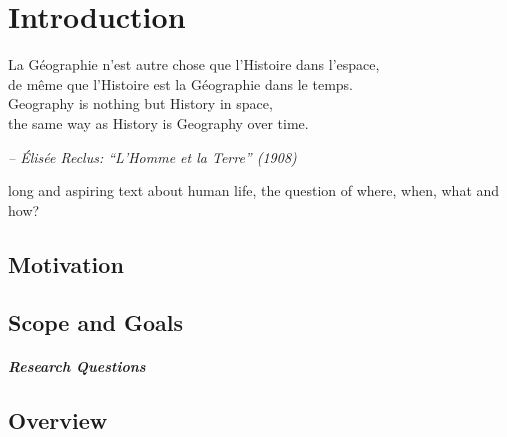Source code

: 
\chapter{Introduction} %
\label{cha:introduction}

\begin{quoteit}
\large
La Géographie n’est autre chose que l’Histoire dans l’espace, \\
de même que l’Histoire est la Géographie dans le temps. \\

Geography is nothing but History in space, \\
the same way as History is Geography over time.
\end{quoteit}
\hfill \textit{-- Élisée Reclus: ``L'Homme et la Terre'' (1908)}

long and aspiring text about human life, the question of where, when, what and how?



\section{Motivation} %
\label{sec:motivation}




\section{Scope and Goals} %
\label{sec:goals}





\paragraph{Research Questions} %
\label{par:research_questions}






\section{Overview} %
\label{sec:overview}




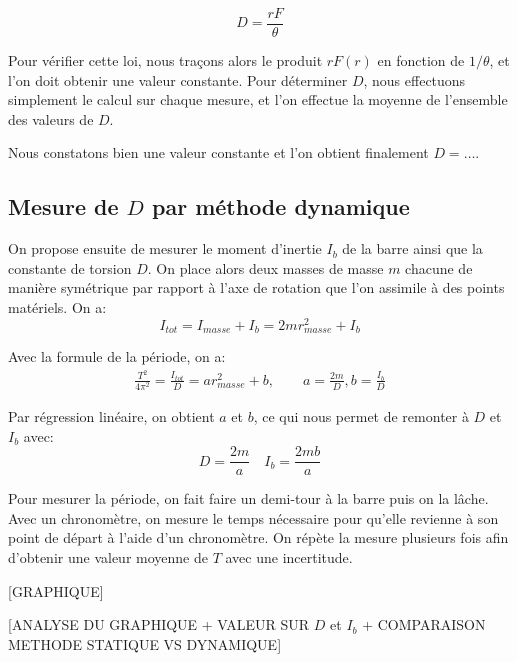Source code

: \documentclass[12pt]{article}
\begin{document}
\begin{equation}
    D = \frac{rF}{\theta}
\end{equation}

Pour vérifier cette loi, nous traçons alors le produit $rF(r)$ en fonction de $1/\theta$, et l'on doit obtenir une valeur constante. Pour déterminer $D$,
nous effectuons simplement le calcul sur chaque mesure, et l'on effectue la moyenne de l'ensemble des valeurs de $D$.

Nous constatons bien une valeur constante et l'on obtient finalement $D = \dots$.


\subsection{Mesure de $D$ par méthode dynamique}
On propose ensuite de mesurer le moment d'inertie $I_b$ de la barre ainsi que la constante de torsion $D$. 
On place alors deux masses de masse $m$ chacune de manière symétrique par rapport à l'axe de rotation que l'on assimile à des points matériels. On a:
\begin{equation}
    I_{tot} = I_{masse} + I_b = 2mr_{masse}^2 + I_b
\end{equation}

Avec la formule de la période, on a:
\begin{align*}
    \frac{T^2}{4\pi^2} = \frac{I_{tot}}{D} = ar_{masse}^2 + b, \quad \quad a = \frac{2m}{D}, b=\frac{I_b}{D}
\end{align*}

Par régression linéaire, on obtient $a$ et $b$, ce qui nous permet de remonter à $D$ et $I_b$ avec:
\begin{equation}
    D = \frac{2m}{a} \quad I_b = \frac{2mb}{a}
\end{equation}

Pour mesurer la période, on fait faire un demi-tour à la barre puis on la lâche. Avec un chronomètre, 
on mesure le temps nécessaire pour qu'elle revienne à son point de départ à l'aide d'un chronomètre. On répète la mesure plusieurs fois
afin d'obtenir une valeur moyenne de $T$ avec une incertitude.

\break

[GRAPHIQUE]

[ANALYSE DU GRAPHIQUE + VALEUR SUR $D$ et $I_b$ + COMPARAISON METHODE STATIQUE VS DYNAMIQUE]
\end{document}
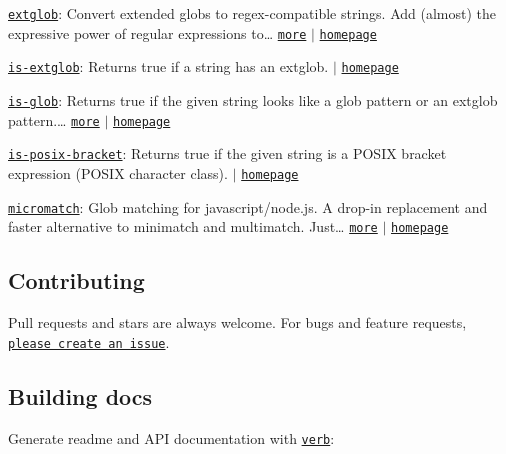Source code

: \begin{DoxyItemize}
\item \href{https://www.npmjs.com/package/extglob}{\tt extglob}\+: Convert extended globs to regex-\/compatible strings. Add (almost) the expressive power of regular expressions to… \href{https://www.npmjs.com/package/extglob}{\tt more} $\vert$ \href{https://github.com/jonschlinkert/extglob}{\tt homepage}
\item \href{https://www.npmjs.com/package/is-extglob}{\tt is-\/extglob}\+: Returns true if a string has an extglob. $\vert$ \href{https://github.com/jonschlinkert/is-extglob}{\tt homepage}
\item \href{https://www.npmjs.com/package/is-glob}{\tt is-\/glob}\+: Returns {\ttfamily true} if the given string looks like a glob pattern or an extglob pattern.\+… \href{https://www.npmjs.com/package/is-glob}{\tt more} $\vert$ \href{https://github.com/jonschlinkert/is-glob}{\tt homepage}
\item \href{https://www.npmjs.com/package/is-posix-bracket}{\tt is-\/posix-\/bracket}\+: Returns true if the given string is a P\+O\+S\+IX bracket expression (P\+O\+S\+IX character class). $\vert$ \href{https://github.com/jonschlinkert/is-posix-bracket}{\tt homepage}
\item \href{https://www.npmjs.com/package/micromatch}{\tt micromatch}\+: Glob matching for javascript/node.\+js. A drop-\/in replacement and faster alternative to minimatch and multimatch. Just… \href{https://www.npmjs.com/package/micromatch}{\tt more} $\vert$ \href{https://github.com/jonschlinkert/micromatch}{\tt homepage}
\end{DoxyItemize}

\subsection*{Contributing}

Pull requests and stars are always welcome. For bugs and feature requests, \href{https://github.com/jonschlinkert/expand-brackets/issues/new}{\tt please create an issue}.

\subsection*{Building docs}

Generate readme and A\+PI documentation with \href{https://github.com/verbose/verb}{\tt verb}\+:




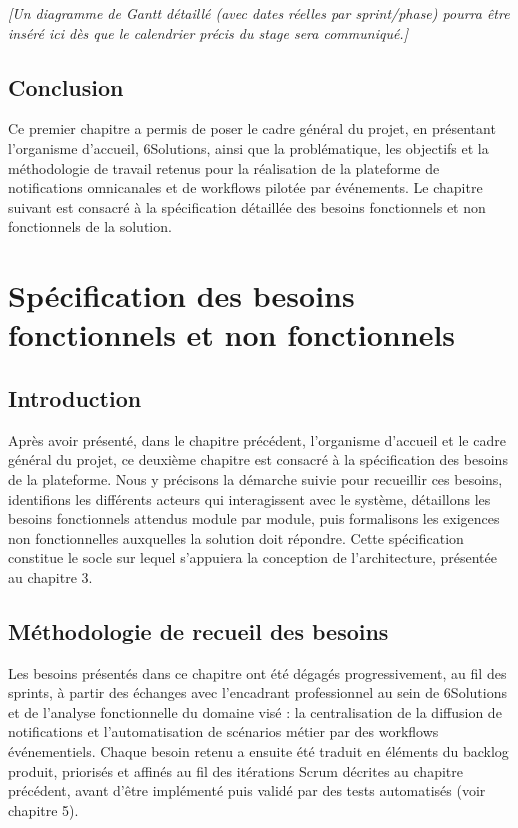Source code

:\documentclass[12pt,a4paper]{report}
\newcommand{\placeholder}[1]{\par\smallskip\noindent\textcolor{placeholderred}{\itshape [#1]}\par\smallskip}
\begin{document}
\placeholder{Un diagramme de Gantt détaillé (avec dates réelles par sprint/phase) pourra être inséré ici dès que le calendrier précis du stage sera communiqué.}

\section*{Conclusion}

Ce premier chapitre a permis de poser le cadre général du projet, en présentant l'organisme d'accueil, 6Solutions, ainsi que la problématique, les objectifs et la méthodologie de travail retenus pour la réalisation de la plateforme de notifications omnicanales et de workflows pilotée par événements. Le chapitre suivant est consacré à la spécification détaillée des besoins fonctionnels et non fonctionnels de la solution.

\chapter{Spécification des besoins fonctionnels et non fonctionnels}

\section*{Introduction}

Après avoir présenté, dans le chapitre précédent, l'organisme d'accueil et le cadre général du projet, ce deuxième chapitre est consacré à la spécification des besoins de la plateforme. Nous y précisons la démarche suivie pour recueillir ces besoins, identifions les différents acteurs qui interagissent avec le système, détaillons les besoins fonctionnels attendus module par module, puis formalisons les exigences non fonctionnelles auxquelles la solution doit répondre. Cette spécification constitue le socle sur lequel s'appuiera la conception de l'architecture, présentée au chapitre 3.

\section{Méthodologie de recueil des besoins}

Les besoins présentés dans ce chapitre ont été dégagés progressivement, au fil des sprints, à partir des échanges avec l'encadrant professionnel au sein de 6Solutions et de l'analyse fonctionnelle du domaine visé : la centralisation de la diffusion de notifications et l'automatisation de scénarios métier par des workflows événementiels. Chaque besoin retenu a ensuite été traduit en éléments du backlog produit, priorisés et affinés au fil des itérations Scrum décrites au chapitre précédent, avant d'être implémenté puis validé par des tests automatisés (voir chapitre 5).
\end{document}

============================================================

» **Exercise instructions**:
A picture-free version of all the records, repeated exactly, is what to return.

» **Written response**:
Source code

: 
\chapter{Introduction} %
\label{cha:introduction}

\begin{quoteit}
\large
La Géographie n’est autre chose que l’Histoire dans l’espace, \\
de même que l’Histoire est la Géographie dans le temps. \\

Geography is nothing but History in space, \\
the same way as History is Geography over time.
\end{quoteit}
\hfill \textit{-- Élisée Reclus: ``L'Homme et la Terre'' (1908)}

long and aspiring text about human life, the question of where, when, what and how?



\section{Motivation} %
\label{sec:motivation}




\section{Scope and Goals} %
\label{sec:goals}





\paragraph{Research Questions} %
\label{par:research_questions}






\section{Overview} %
\label{sec:overview}




Source code

: \documentclass[12pt]{article}
\begin{document}
\begin{equation}
    D = \frac{rF}{\theta}
\end{equation}

Pour vérifier cette loi, nous traçons alors le produit $rF(r)$ en fonction de $1/\theta$, et l'on doit obtenir une valeur constante. Pour déterminer $D$,
nous effectuons simplement le calcul sur chaque mesure, et l'on effectue la moyenne de l'ensemble des valeurs de $D$.

Nous constatons bien une valeur constante et l'on obtient finalement $D = \dots$.


\subsection{Mesure de $D$ par méthode dynamique}
On propose ensuite de mesurer le moment d'inertie $I_b$ de la barre ainsi que la constante de torsion $D$. 
On place alors deux masses de masse $m$ chacune de manière symétrique par rapport à l'axe de rotation que l'on assimile à des points matériels. On a:
\begin{equation}
    I_{tot} = I_{masse} + I_b = 2mr_{masse}^2 + I_b
\end{equation}

Avec la formule de la période, on a:
\begin{align*}
    \frac{T^2}{4\pi^2} = \frac{I_{tot}}{D} = ar_{masse}^2 + b, \quad \quad a = \frac{2m}{D}, b=\frac{I_b}{D}
\end{align*}

Par régression linéaire, on obtient $a$ et $b$, ce qui nous permet de remonter à $D$ et $I_b$ avec:
\begin{equation}
    D = \frac{2m}{a} \quad I_b = \frac{2mb}{a}
\end{equation}

Pour mesurer la période, on fait faire un demi-tour à la barre puis on la lâche. Avec un chronomètre, 
on mesure le temps nécessaire pour qu'elle revienne à son point de départ à l'aide d'un chronomètre. On répète la mesure plusieurs fois
afin d'obtenir une valeur moyenne de $T$ avec une incertitude.

\break

[GRAPHIQUE]

[ANALYSE DU GRAPHIQUE + VALEUR SUR $D$ et $I_b$ + COMPARAISON METHODE STATIQUE VS DYNAMIQUE]
\end{document}
Source code

: \begin{DoxyItemize}
\item \href{https://www.npmjs.com/package/extglob}{\tt extglob}\+: Convert extended globs to regex-\/compatible strings. Add (almost) the expressive power of regular expressions to… \href{https://www.npmjs.com/package/extglob}{\tt more} $\vert$ \href{https://github.com/jonschlinkert/extglob}{\tt homepage}
\item \href{https://www.npmjs.com/package/is-extglob}{\tt is-\/extglob}\+: Returns true if a string has an extglob. $\vert$ \href{https://github.com/jonschlinkert/is-extglob}{\tt homepage}
\item \href{https://www.npmjs.com/package/is-glob}{\tt is-\/glob}\+: Returns {\ttfamily true} if the given string looks like a glob pattern or an extglob pattern.\+… \href{https://www.npmjs.com/package/is-glob}{\tt more} $\vert$ \href{https://github.com/jonschlinkert/is-glob}{\tt homepage}
\item \href{https://www.npmjs.com/package/is-posix-bracket}{\tt is-\/posix-\/bracket}\+: Returns true if the given string is a P\+O\+S\+IX bracket expression (P\+O\+S\+IX character class). $\vert$ \href{https://github.com/jonschlinkert/is-posix-bracket}{\tt homepage}
\item \href{https://www.npmjs.com/package/micromatch}{\tt micromatch}\+: Glob matching for javascript/node.\+js. A drop-\/in replacement and faster alternative to minimatch and multimatch. Just… \href{https://www.npmjs.com/package/micromatch}{\tt more} $\vert$ \href{https://github.com/jonschlinkert/micromatch}{\tt homepage}
\end{DoxyItemize}

\subsection*{Contributing}

Pull requests and stars are always welcome. For bugs and feature requests, \href{https://github.com/jonschlinkert/expand-brackets/issues/new}{\tt please create an issue}.

\subsection*{Building docs}

Generate readme and A\+PI documentation with \href{https://github.com/verbose/verb}{\tt verb}\+:




Source code

:\documentclass[12pt,a4paper]{report}
\newcommand{\placeholder}[1]{\par\smallskip\noindent\textcolor{placeholderred}{\itshape [#1]}\par\smallskip}
\begin{document}
\placeholder{Un diagramme de Gantt détaillé (avec dates réelles par sprint/phase) pourra être inséré ici dès que le calendrier précis du stage sera communiqué.}

\section*{Conclusion}

Ce premier chapitre a permis de poser le cadre général du projet, en présentant l'organisme d'accueil, 6Solutions, ainsi que la problématique, les objectifs et la méthodologie de travail retenus pour la réalisation de la plateforme de notifications omnicanales et de workflows pilotée par événements. Le chapitre suivant est consacré à la spécification détaillée des besoins fonctionnels et non fonctionnels de la solution.

\chapter{Spécification des besoins fonctionnels et non fonctionnels}

\section*{Introduction}

Après avoir présenté, dans le chapitre précédent, l'organisme d'accueil et le cadre général du projet, ce deuxième chapitre est consacré à la spécification des besoins de la plateforme. Nous y précisons la démarche suivie pour recueillir ces besoins, identifions les différents acteurs qui interagissent avec le système, détaillons les besoins fonctionnels attendus module par module, puis formalisons les exigences non fonctionnelles auxquelles la solution doit répondre. Cette spécification constitue le socle sur lequel s'appuiera la conception de l'architecture, présentée au chapitre 3.

\section{Méthodologie de recueil des besoins}

Les besoins présentés dans ce chapitre ont été dégagés progressivement, au fil des sprints, à partir des échanges avec l'encadrant professionnel au sein de 6Solutions et de l'analyse fonctionnelle du domaine visé : la centralisation de la diffusion de notifications et l'automatisation de scénarios métier par des workflows événementiels. Chaque besoin retenu a ensuite été traduit en éléments du backlog produit, priorisés et affinés au fil des itérations Scrum décrites au chapitre précédent, avant d'être implémenté puis validé par des tests automatisés (voir chapitre 5).
\end{document}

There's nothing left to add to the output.